THE INPUT Start Marker

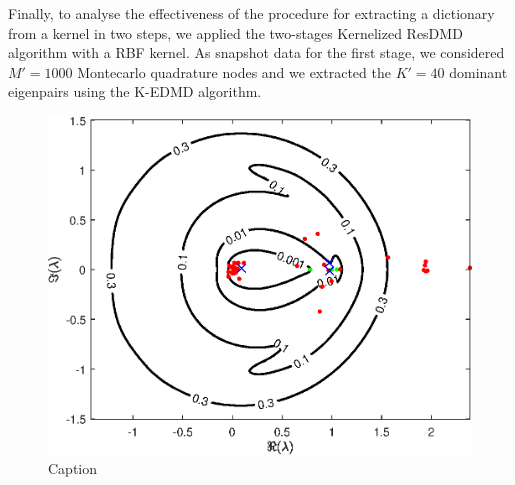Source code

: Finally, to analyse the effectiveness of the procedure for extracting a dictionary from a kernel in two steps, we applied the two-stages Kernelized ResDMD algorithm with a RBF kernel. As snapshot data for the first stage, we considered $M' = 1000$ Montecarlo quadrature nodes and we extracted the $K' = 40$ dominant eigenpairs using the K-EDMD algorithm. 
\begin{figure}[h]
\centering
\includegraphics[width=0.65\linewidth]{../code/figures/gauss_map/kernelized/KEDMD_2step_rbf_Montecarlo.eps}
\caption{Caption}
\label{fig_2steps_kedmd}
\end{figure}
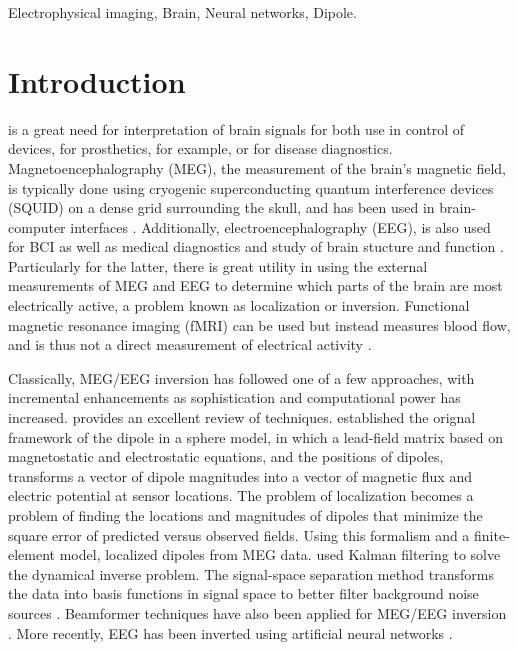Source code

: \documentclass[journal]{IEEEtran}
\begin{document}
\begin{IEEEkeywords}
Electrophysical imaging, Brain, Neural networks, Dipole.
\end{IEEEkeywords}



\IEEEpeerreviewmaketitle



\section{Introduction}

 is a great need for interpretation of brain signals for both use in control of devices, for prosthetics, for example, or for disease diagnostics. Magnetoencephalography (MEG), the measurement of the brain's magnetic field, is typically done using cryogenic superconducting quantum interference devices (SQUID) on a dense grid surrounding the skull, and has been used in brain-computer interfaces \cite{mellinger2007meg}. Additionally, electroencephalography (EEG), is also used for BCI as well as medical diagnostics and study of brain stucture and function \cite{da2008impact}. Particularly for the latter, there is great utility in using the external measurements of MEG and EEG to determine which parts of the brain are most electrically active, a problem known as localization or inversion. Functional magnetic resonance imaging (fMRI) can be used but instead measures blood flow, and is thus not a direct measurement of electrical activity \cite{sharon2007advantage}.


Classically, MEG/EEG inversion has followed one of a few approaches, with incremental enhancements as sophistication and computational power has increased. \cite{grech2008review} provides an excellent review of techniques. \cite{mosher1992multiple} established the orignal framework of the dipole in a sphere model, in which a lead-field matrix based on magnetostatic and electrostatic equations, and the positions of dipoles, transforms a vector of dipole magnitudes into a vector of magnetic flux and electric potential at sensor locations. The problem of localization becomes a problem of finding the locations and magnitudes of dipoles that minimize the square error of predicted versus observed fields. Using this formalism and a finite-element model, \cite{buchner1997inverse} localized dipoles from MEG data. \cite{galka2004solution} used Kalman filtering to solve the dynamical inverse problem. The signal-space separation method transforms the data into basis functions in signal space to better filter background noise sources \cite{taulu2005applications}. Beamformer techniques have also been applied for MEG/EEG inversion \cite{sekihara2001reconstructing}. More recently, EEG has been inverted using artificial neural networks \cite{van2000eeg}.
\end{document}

THE INPUT End Marker

**WORK REQUEST**
All lines above holding the word "from" make up the answer; copy each one.

**EXERCISE ANSWER**
: Finally, to analyse the effectiveness of the procedure for extracting a dictionary from a kernel in two steps, we applied the two-stages Kernelized ResDMD algorithm with a RBF kernel. As snapshot data for the first stage, we considered $M' = 1000$ Montecarlo quadrature nodes and we extracted the $K' = 40$ dominant eigenpairs using the K-EDMD algorithm. 
Classically, MEG/EEG inversion has followed one of a few approaches, with incremental enhancements as sophistication and computational power has increased. \cite{grech2008review} provides an excellent review of techniques. \cite{mosher1992multiple} established the orignal framework of the dipole in a sphere model, in which a lead-field matrix based on magnetostatic and electrostatic equations, and the positions of dipoles, transforms a vector of dipole magnitudes into a vector of magnetic flux and electric potential at sensor locations. The problem of localization becomes a problem of finding the locations and magnitudes of dipoles that minimize the square error of predicted versus observed fields. Using this formalism and a finite-element model, \cite{buchner1997inverse} localized dipoles from MEG data. \cite{galka2004solution} used Kalman filtering to solve the dynamical inverse problem. The signal-space separation method transforms the data into basis functions in signal space to better filter background noise sources \cite{taulu2005applications}. Beamformer techniques have also been applied for MEG/EEG inversion \cite{sekihara2001reconstructing}. More recently, EEG has been inverted using artificial neural networks \cite{van2000eeg}.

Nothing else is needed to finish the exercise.